FREEDOM, THEOLOGY, AND SCIENCE
The invocation of freedom in the Zochios affair was not incidental. In fact, a specific notion of freedom presented another mode of interaction of Greek theology with the natural sciences. In the 80 years between 1830 and 1910, Greek theologians had to confront several developments. Some, such as the Language Question of the end of the nineteenth century on the choice between the archaic Katharevousa and the vernacular Demotiki, only tangentially affected the science and Orthodox Christianity relations (Mackridge ). Others had more direct influence and gave opportunities for Greek theologians to harness the advancing cultural status of the natural sciences.
In 1848, Pope Pius IX made a number of gestures toward the Orthodox Churches, proposing a reconciliation of the schism, in which the Eastern Churches would recognize the Papal Primacy and come back into the Catholic fold. The Orthodox Patriarchs responded with a point‐by‐point rejection of the papal arguments and with a reaffirmation of the Orthodox Tradition as their guiding dogma (Walker ). The same Pope convened the First Vatican Council of 1868, which re‐established papal infallibility and primacy, two especially contentious subjects for Orthodox Christianity, as well as rejecting rationalism, liberalism, and materialism (Hasler ). The aftermath was felt in Greece. For several decades, there would be overtures of reconciliation and discussions of a possible unification between Greek Orthodoxy and Catholicism, and the fervent denunciation of Catholicism by Orthodox theologians and clergy alike. The conciliatory Orientalium Dignitas of Pope Leo XIII in 1894, in which the glory and dignity of the Eastern Churches were recognized, did little to allay the anti‐Catholic suspicion. It was thus vital for the Greek Orthodox theologians to discuss how and why Orthodox Christianity and Orthodox nations such as Greece differ from Catholics. In that endeavor, science and freedom would be important allies. Freedom was a cardinal virtue for the Greek nation, which saw their 1821 Revolution against the Ottoman Empire as the birth of the Greek state. Veterans of the Revolution acquired the status of national heroes, and freedom was seen as the duty and birthright of every Greek. Apostolides in 1850, in another speech on the occasion of the Holy Three Hierarchs, was the first to say that religion upheld freedom (Apostolides , 14). Pavlides in 1872 took the next step, when he discussed the limits of science as seen by theology:
Neither should faith abandon science…, nor should science say to faith leave, I don't need you (italics in the original). But does that mean that science should be a slave to faith? No, but it should walk in step in free communion with her aiming at the glory of God … science should not be deceived by its freedom, its paths should not be constrained, but left free so that it can descend into the lowest of depths and ascend to the highest heights; however, [science] should not forget its home, but with respect and love return to it. (Pavlides , 13–14)

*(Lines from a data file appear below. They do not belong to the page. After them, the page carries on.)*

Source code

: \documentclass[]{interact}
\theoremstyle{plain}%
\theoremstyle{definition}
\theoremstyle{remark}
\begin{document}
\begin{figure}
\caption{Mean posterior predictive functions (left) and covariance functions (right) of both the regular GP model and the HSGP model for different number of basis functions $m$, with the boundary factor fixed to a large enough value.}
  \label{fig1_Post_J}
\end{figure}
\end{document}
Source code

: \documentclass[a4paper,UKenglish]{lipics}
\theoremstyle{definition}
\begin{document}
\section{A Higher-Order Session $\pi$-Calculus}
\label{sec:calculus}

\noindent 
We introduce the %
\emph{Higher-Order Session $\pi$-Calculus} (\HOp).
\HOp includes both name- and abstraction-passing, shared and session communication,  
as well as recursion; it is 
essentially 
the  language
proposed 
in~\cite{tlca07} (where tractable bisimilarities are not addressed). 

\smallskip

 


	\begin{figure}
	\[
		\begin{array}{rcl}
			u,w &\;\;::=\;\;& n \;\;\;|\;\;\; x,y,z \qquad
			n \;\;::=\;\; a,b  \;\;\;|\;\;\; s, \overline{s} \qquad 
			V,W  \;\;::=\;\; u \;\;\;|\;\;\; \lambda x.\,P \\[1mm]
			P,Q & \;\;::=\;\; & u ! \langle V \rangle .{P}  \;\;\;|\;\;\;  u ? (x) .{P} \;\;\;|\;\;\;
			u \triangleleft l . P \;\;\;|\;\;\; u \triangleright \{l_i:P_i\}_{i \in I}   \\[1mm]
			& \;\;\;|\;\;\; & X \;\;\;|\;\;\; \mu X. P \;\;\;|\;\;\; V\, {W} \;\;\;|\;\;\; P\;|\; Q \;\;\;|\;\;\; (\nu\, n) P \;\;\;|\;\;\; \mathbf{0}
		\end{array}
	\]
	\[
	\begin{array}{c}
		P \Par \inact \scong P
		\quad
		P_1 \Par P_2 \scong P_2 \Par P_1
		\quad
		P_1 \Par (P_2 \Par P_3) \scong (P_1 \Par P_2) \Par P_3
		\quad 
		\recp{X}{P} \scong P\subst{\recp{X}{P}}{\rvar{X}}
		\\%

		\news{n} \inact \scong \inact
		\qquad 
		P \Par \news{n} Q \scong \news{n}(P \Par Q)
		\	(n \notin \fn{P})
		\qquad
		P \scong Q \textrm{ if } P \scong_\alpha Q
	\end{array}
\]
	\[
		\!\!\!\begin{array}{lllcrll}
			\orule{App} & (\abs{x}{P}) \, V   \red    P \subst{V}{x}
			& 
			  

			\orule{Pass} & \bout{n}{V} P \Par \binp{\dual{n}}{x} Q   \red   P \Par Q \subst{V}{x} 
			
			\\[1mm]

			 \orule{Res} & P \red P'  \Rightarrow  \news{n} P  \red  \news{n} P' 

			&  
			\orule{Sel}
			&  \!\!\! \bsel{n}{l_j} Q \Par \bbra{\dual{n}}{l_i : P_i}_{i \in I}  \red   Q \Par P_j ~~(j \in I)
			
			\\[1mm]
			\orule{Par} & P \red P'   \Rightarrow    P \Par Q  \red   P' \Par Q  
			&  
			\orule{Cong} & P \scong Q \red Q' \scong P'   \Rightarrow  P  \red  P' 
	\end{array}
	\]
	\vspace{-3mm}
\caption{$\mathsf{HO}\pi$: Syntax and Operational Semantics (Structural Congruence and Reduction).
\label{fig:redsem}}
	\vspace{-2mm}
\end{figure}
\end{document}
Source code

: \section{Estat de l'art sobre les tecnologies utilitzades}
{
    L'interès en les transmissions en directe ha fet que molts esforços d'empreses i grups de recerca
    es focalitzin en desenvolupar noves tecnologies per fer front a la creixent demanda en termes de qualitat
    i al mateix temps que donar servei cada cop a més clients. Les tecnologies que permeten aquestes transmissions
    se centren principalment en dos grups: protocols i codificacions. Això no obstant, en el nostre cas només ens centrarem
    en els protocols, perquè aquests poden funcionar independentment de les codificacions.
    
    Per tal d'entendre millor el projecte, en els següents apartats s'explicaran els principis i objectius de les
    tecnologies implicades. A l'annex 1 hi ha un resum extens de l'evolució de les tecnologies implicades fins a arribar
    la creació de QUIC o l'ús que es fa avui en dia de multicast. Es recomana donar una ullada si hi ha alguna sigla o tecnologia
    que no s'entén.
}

Thus, Orthodoxy, freedom, and science have a link, a mutual dependency. If Catholicism is shown to combat freedom, then alongside everything else, it also combats science. If Orthodoxy promotes freedom, it also promotes science. Damalas in his provostial address in 1878 makes the argument clear. In the aftermath of the Syllabus Errorum of Piux IX in 1864, Damalas presents the Papal Seat as demanding sovereignty over all of Christianity, political power, and the full control of education. In contrast, the Orthodox Church accepts a full separation of political and religious power, and leaves education to the state (Damalas , 11–13). Freedom is the defining difference:
Finally, the spirit of each church is made apparent in its relationship with the person; for the Greek [church] even within the religious inquiry, there is absolute freedom in the thoughts and studies of the person, and the freedom of science is recognized as long as they do not leave the boundaries that the finite human reasoning sets, and thus through arbitrary hypotheses seek to disprove foundational truths of the Christian faith; and even in that case, [the Greek Church] does not harass the erroneous science, but only renounces its hypotheses as unchristian.… [T]he Latin Church on the contrary demands blind obedience to all the edicts of the Roman Pontificate …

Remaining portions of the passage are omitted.